### TASK PROMPT
From the first line of the records below through the line containing "在特权控制方面，主要新增了3种特权模式、12条特权指令，", copy everything exactly and nothing more.

### RECORDS TO PROCESS
__________

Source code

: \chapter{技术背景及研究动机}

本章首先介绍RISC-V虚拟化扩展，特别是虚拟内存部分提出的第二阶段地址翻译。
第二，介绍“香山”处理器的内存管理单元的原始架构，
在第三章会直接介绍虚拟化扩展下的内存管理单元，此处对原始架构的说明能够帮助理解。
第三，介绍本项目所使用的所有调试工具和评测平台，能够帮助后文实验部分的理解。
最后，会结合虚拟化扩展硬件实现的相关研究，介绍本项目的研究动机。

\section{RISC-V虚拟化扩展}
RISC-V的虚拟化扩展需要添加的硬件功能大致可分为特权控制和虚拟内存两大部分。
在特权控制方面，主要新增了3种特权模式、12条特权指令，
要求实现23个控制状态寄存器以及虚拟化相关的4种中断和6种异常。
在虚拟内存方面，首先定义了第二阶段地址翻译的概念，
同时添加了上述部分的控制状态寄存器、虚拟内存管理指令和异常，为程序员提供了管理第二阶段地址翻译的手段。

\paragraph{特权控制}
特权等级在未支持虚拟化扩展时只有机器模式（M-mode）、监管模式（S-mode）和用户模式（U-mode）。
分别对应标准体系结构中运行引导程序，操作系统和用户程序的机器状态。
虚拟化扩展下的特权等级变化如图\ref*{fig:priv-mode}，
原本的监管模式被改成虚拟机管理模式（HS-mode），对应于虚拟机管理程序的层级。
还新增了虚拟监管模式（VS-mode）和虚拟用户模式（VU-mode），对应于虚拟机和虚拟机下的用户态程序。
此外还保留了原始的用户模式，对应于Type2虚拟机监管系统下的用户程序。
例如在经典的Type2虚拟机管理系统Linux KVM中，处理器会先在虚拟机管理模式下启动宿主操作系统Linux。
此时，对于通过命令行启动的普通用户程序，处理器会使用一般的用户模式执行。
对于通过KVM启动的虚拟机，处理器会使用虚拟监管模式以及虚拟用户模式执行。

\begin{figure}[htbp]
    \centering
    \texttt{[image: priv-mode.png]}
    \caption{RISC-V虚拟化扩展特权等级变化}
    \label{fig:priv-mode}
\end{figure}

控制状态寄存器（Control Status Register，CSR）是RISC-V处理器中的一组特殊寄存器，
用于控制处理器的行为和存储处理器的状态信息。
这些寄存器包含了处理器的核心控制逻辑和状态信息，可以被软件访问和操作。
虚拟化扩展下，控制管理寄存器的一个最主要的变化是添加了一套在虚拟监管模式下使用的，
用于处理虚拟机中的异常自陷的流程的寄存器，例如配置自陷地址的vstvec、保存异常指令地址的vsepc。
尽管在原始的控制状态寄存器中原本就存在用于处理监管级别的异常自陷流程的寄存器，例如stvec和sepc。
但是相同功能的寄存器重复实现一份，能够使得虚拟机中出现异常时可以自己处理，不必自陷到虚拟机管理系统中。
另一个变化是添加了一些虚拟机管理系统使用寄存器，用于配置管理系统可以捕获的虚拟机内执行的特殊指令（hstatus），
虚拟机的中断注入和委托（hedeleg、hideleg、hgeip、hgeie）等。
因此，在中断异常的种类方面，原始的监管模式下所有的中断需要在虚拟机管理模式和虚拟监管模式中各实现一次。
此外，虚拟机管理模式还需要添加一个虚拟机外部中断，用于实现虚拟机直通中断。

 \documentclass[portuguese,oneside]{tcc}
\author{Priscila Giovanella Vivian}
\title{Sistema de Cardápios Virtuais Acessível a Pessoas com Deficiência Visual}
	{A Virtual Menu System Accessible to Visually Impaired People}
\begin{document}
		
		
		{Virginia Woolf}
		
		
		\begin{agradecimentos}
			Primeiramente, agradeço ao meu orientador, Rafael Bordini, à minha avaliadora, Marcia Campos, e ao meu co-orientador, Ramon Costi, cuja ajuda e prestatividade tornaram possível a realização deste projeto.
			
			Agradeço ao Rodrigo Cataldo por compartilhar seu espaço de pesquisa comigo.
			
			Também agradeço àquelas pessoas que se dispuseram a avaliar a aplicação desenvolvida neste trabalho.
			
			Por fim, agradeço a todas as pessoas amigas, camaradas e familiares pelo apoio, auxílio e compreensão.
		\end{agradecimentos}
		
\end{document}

__________

### TASK RESULT
Source code

: \chapter{技术背景及研究动机}

本章首先介绍RISC-V虚拟化扩展，特别是虚拟内存部分提出的第二阶段地址翻译。
第二，介绍“香山”处理器的内存管理单元的原始架构，
在第三章会直接介绍虚拟化扩展下的内存管理单元，此处对原始架构的说明能够帮助理解。
第三，介绍本项目所使用的所有调试工具和评测平台，能够帮助后文实验部分的理解。
最后，会结合虚拟化扩展硬件实现的相关研究，介绍本项目的研究动机。

\section{RISC-V虚拟化扩展}
RISC-V的虚拟化扩展需要添加的硬件功能大致可分为特权控制和虚拟内存两大部分。
在特权控制方面，主要新增了3种特权模式、12条特权指令，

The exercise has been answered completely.